21 Aux termes de l'article 77(1) de la LEFP), toute personne qui est dans la zone de recours peut présenter au Tribunal une plainte selon laquelle elle n'a pas été nommée ou n'a pas fait l'objet d'une proposition de nomination en raison d'un abus de pouvoir de la part de la (CFP) ou de l'administrateur général dans le cadre du processus de nomination. L'abus de pouvoir n'est pas défini dans la LEFP); cependant, l'article 2(4) précise qu'« [i]l est entendu que, pour l'application de la présente loi, on entend notamment par "abus de pouvoir" la mauvaise foi et le favoritisme personnel ».

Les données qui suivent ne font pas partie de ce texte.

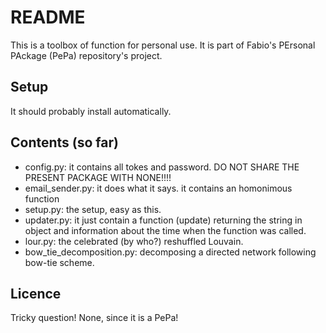 # README

This is a toolbox of function for personal use.
It is part of Fabio's PErsonal PAckage (PePa) repository's project.

## Setup
It should probably install automatically.


## Contents (so far)

* config.py: it contains all tokes and password. DO NOT SHARE THE PRESENT PACKAGE WITH NONE!!!!
* email_sender.py: it does what it says. it contains an homonimous function
* setup.py: the setup, easy as this.
* updater.py: it just contain a function (update) returning the string in object and information about the time when the function was called. 
* lour.py: the celebrated (by who?) reshuffled Louvain. 
* bow_tie_decomposition.py: decomposing a directed network following bow-tie scheme.

## Licence

Tricky question! None, since it is a PePa!

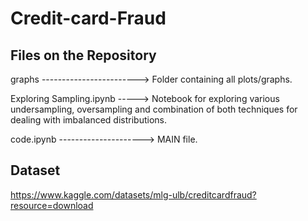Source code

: # Credit-card-Fraud

## Files on the Repository

  graphs ------------------------> Folder containing all plots/graphs.
  
  Exploring Sampling.ipynb -----> Notebook for exploring various undersampling, oversampling and combination of both techniques for dealing with imbalanced distributions.
  
  code.ipynb ---------------------> MAIN file.

## Dataset 

https://www.kaggle.com/datasets/mlg-ulb/creditcardfraud?resource=download
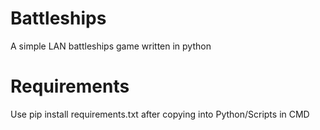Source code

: # Battleships

A simple LAN battleships game written in python

# Requirements

Use pip install requirements.txt after copying into Python/Scripts in CMD

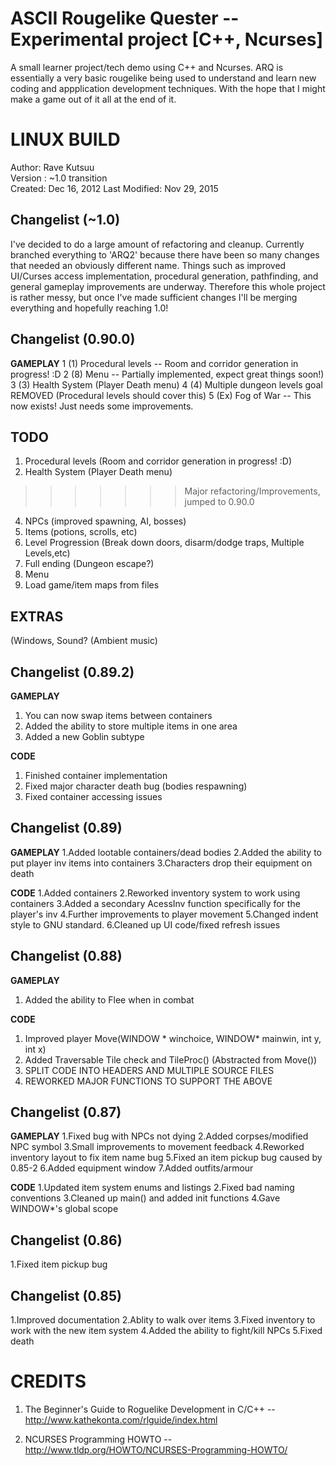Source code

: ASCII Rougelike Quester -- Experimental project [C++, Ncurses]
=============================================================

A small learner project/tech demo using C++ and Ncurses. ARQ is 
essentially a very basic rougelike being used to understand and learn
new coding and appplication development techniques. With the hope that I might make a game out of it all at the end of it.

LINUX BUILD
===========
Author: Rave Kutsuu   
Version : ~1.0 transition                             
Created: Dec 16, 2012
Last Modified: Nov 29, 2015

Changelist (~1.0)
----------------
I've decided to do a large amount of refactoring and cleanup. Currently branched everything to 'ARQ2' because there have been so many changes that needed an obviously different name. Things such as improved UI/Curses access implementation, procedural generation, 
pathfinding, and general gameplay improvements are underway. Therefore this whole project is rather messy, but once I've made sufficient changes I'll be merging everything and hopefully reaching 1.0! 


Changelist (0.90.0)
-------------------
**GAMEPLAY**
1 (1) Procedural levels -- Room and corridor generation in progress! :D
2 (8) Menu -- Partially implemented, expect great things soon!)
3 (3) Health System (Player Death menu)
4 (4) Multiple dungeon levels goal REMOVED (Procedural levels should cover this)
5 (Ex) Fog of War -- This now exists! Just needs some improvements.

TODO
----
1. Procedural levels (Room and corridor generation in progress! :D)
3. Health System (Player Death menu)
>>>>>>> Major refactoring/Improvements, jumped to 0.90.0
4. NPCs (improved spawning, AI, bosses)
5. Items (potions, scrolls, etc)
6. Level Progression (Break down doors, disarm/dodge traps,
	Multiple Levels,etc)
7. Full ending (Dungeon escape?)
8. Menu
9. Load game/item maps from files

EXTRAS
------
(Windows, Sound? (Ambient music)

Changelist (0.89.2)
-------------------

**GAMEPLAY**
1. You can now swap items between containers
2. Added the ability to store multiple items in one area
3. Added a new Goblin subtype

**CODE**
1. Finished container implementation
2. Fixed major character death bug (bodies respawning)
3. Fixed container accessing issues

Changelist (0.89)
-----------------

**GAMEPLAY**
1.Added lootable containers/dead bodies
2.Added the ability to put player inv items into containers
3.Characters drop their equipment on death

**CODE**
1.Added containers
2.Reworked inventory system to work using containers
3.Added a secondary AcessInv function specifically for the player's inv
4.Further improvements to player movement
5.Changed indent style to GNU standard.
6.Cleaned up UI code/fixed refresh issues

Changelist (0.88)
-----------------

**GAMEPLAY**
1. Added the ability to Flee when in combat

**CODE**
1. Improved player Move(WINDOW * winchoice, WINDOW* mainwin, int y, int x)
2. Added Traversable Tile check and TileProc() (Abstracted from Move())
3. SPLIT CODE INTO HEADERS AND MULTIPLE SOURCE FILES
4. REWORKED MAJOR FUNCTIONS TO SUPPORT THE ABOVE

Changelist (0.87)
-----------------

**GAMEPLAY**
1.Fixed bug with NPCs not dying
2.Added corpses/modified NPC symbol
3.Small improvements to movement feedback
4.Reworked inventory layout to fix item name bug
5.Fixed an item pickup bug caused by 0.85-2
6.Added equipment window
7.Added outfits/armour

**CODE**
1.Updated item system enums and listings 
2.Fixed bad naming conventions
3.Cleaned up main() and added init functions
4.Gave WINDOW*'s global scope

Changelist (0.86)
-----------------

1.Fixed item pickup bug

Changelist (0.85)
-----------------

1.Improved documentation
2.Ablity to walk over items
3.Fixed inventory to work with the new item system
4.Added the ability to fight/kill NPCs
5.Fixed death

CREDITS
=======

1. The Beginner's Guide to Roguelike Development in C/C++ -- 
http://www.kathekonta.com/rlguide/index.html 

2. NCURSES Programming HOWTO --  
http://www.tldp.org/HOWTO/NCURSES-Programming-HOWTO/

22 Tel qu'il est établi dans la jurisprudence du Tribunal, cette formulation inclusive indique que l'abus de pouvoir comprend, sans toutefois s'y limiter, la mauvaise foi et le favoritisme personnel.

23 Dans la décision Kane c. le procureur général du Canada et la Commission de la fonction publique, 2011 CAF 19, para. 64, la Cour d'appel fédérale a conclu qu'une erreur peut aussi constituer un abus de pouvoir. C'est la nature et la gravité de l'erreur qui déterminent s'il s'agit d'un abus de pouvoir.

24 L'abus de pouvoir peut également comprendre la conduite irrégulière et les omissions. Le fait qu'une conduite irrégulière ou une omission constitue ou non un abus de pouvoir dépend de la nature et de la gravité de celle ci. Voir, par exemple, la décision Tibbs c. Sous ministre de la Défense nationale, 2006 TDFP 0008.

25 Comme l'a établi la jurisprudence du Tribunal, il incombe au plaignant d'établir, selon la prépondérance des probabilités, la preuve d'un abus de pouvoir dans un processus de nomination (voir, par exemple, la décision Tibbs, para. 49).

Question I : L'intimé a-t-il abusé de son pouvoir quand il a utilisé la qualification constituant un atout pour effectuer la présélection des candidats?

26 L'intimé a eu recours à la qualification constituant un atout liée à l'expérience du travail dans le domaine du droit de la famille pour présélectionner les candidatures. Le plaignant soutient que l'intimé ne pouvait pas procéder ainsi, car la qualification constituant un atout devenait par le fait même une qualification essentielle utilisée pour éliminer à l'étape de la présélection les candidatures des postulants qui ne possédaient pas cette expérience. Selon le plaignant, l'intimé a induit les candidats et les candidats potentiels en erreur en indiquant que l'expérience dans le domaine du droit de la famille n'était qu'un atout. Le plaignant affirme que l'intimé a agi ainsi afin d'éviter d'avoir à consacrer du temps et des efforts à interviewer beaucoup de candidats.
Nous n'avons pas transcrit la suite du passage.